So, there's no way to upgrade a Person to a User within the normal ORM?

Thanks,

Alex
On Oct 29, 2012 3:00 PM, "Michael Bayer" <mike...@zzzcomputing.com> wrote:

>
> On Oct 29, 2012, at 5:06 AM, Alex Chamberlain wrote:
>
> I posted this on StackOverflow (http://stackoverflow.com/q/13109085/961353),
> but it received no answers so I'm hoping I'll have more luck here.
>
> I'm developing a small database where there are far more People than
> Users, so currently have the following Model.(I'm using Flask-SQLAlchemy
> and db is an instance of flask.ext.sqlalchemy.SQLAlchemy.)
>
>     class Person(db.Model):
>       __tablename__ = 'people'
>       id       = db.Column(db.Integer, primary_key = True)
>       forename = db.Column(db.String(64))
>       surname  = db.Column(db.String(64))
>
>       memberships = db.relationship('Membership', backref='person')
>
>       @property
>       def name(self):
>         return self.forename + ' ' + self.surname
>
>       def __repr__(self):
>         return '<Person %r %r>' % (self.forename, self.surname)
>
>     class User(Person):
>       __tablename__ = 'users'
>       id       = db.Column(db.Integer, db.ForeignKey('people.id'),
> primary_key = True)
>       email    = db.Column(db.String(120), index = True, unique = True)
>       role     = db.Column(db.SmallInteger, default = ROLE_USER)
>
>       salt     = db.Column(db.BINARY(8))
>       password = db.Column(db.BINARY(20))
>
>       def __repr__(self):
>         return '<User %r>' % (self.email)
>
> It's working quite well, in that if I create a User then a Person also
> get's saved.
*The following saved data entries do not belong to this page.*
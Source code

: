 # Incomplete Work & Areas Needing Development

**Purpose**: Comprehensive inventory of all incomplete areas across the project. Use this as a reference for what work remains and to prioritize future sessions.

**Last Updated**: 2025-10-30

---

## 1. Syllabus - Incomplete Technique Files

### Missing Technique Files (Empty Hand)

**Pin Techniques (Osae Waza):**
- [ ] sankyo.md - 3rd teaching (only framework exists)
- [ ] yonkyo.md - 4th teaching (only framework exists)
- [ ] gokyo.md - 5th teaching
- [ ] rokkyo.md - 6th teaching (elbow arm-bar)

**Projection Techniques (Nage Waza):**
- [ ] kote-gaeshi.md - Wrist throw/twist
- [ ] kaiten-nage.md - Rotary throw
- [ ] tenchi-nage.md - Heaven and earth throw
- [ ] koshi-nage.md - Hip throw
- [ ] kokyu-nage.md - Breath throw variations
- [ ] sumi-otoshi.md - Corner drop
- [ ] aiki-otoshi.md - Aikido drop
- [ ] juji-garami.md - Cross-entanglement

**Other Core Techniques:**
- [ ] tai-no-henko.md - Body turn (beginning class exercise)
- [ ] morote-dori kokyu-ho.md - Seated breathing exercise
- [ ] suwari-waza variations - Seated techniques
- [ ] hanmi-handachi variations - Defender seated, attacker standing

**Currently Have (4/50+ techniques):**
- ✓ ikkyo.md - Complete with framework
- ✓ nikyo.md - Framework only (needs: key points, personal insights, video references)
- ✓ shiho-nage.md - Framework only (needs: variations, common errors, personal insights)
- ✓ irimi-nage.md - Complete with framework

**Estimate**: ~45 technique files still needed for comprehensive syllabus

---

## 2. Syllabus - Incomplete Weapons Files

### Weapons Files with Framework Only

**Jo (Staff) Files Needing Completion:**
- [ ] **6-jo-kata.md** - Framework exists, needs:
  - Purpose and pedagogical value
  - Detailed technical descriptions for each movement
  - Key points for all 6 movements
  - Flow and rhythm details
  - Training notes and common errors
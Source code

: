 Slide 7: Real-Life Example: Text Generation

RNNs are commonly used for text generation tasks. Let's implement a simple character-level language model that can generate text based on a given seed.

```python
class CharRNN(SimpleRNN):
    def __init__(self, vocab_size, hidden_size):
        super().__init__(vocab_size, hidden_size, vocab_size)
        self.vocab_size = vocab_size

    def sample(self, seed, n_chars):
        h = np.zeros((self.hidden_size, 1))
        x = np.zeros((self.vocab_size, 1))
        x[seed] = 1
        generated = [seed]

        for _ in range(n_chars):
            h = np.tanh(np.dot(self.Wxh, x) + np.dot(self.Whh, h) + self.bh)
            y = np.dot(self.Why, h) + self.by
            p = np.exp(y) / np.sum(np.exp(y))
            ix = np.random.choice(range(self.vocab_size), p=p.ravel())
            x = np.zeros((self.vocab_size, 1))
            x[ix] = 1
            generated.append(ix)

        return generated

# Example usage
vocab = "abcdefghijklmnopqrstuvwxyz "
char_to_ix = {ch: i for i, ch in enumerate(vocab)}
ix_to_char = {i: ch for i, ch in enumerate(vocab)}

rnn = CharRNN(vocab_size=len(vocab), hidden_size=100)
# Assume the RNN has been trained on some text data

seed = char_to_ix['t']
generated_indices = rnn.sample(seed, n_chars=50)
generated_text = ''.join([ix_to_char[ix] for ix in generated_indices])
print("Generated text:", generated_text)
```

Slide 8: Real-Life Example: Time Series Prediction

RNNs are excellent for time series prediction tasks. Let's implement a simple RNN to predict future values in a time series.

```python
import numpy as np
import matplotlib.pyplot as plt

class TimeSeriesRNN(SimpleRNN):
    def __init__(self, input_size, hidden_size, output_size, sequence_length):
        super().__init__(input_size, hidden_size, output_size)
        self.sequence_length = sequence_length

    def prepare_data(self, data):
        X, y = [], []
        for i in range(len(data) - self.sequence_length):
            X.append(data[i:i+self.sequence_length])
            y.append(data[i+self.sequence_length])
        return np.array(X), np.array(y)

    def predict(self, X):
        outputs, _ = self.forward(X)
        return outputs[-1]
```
The problem is creating a User when a Person already exists in
> the database.
>
> I have tried the following:
>
>     >>> p = models.Person.query.get(3)
>     >>> u = models.User(id=p.id, email="exam...@example.com")
>     >>> u.set_password('password')
>     >>> db.session.add(u)
>     >>> db.session.commit()
>     Traceback
>     ...
>     sqlalchemy.exc.IntegrityError: (IntegrityError) PRIMARY KEY must be
> unique u'INSERT INTO people (id, forename, surname) VALUES (?, ?, ?)' (3,
> None, None)
>
>
> You're using joined table inheritance here, so the creation of a new User
> object means that a row for both "users" and "people" will be generated.
>  There's no such thing as a "User that points to a Person" in this model,
> there's only Persons and Users (who are also Persons).
>
> Your two options are to use composition instead of inheritance here (i.e.
> a one-to-one relationship) or to work around the model by manually
> inserting rows into "user", that is,
> session.execute(User.__table__.insert(), {params}).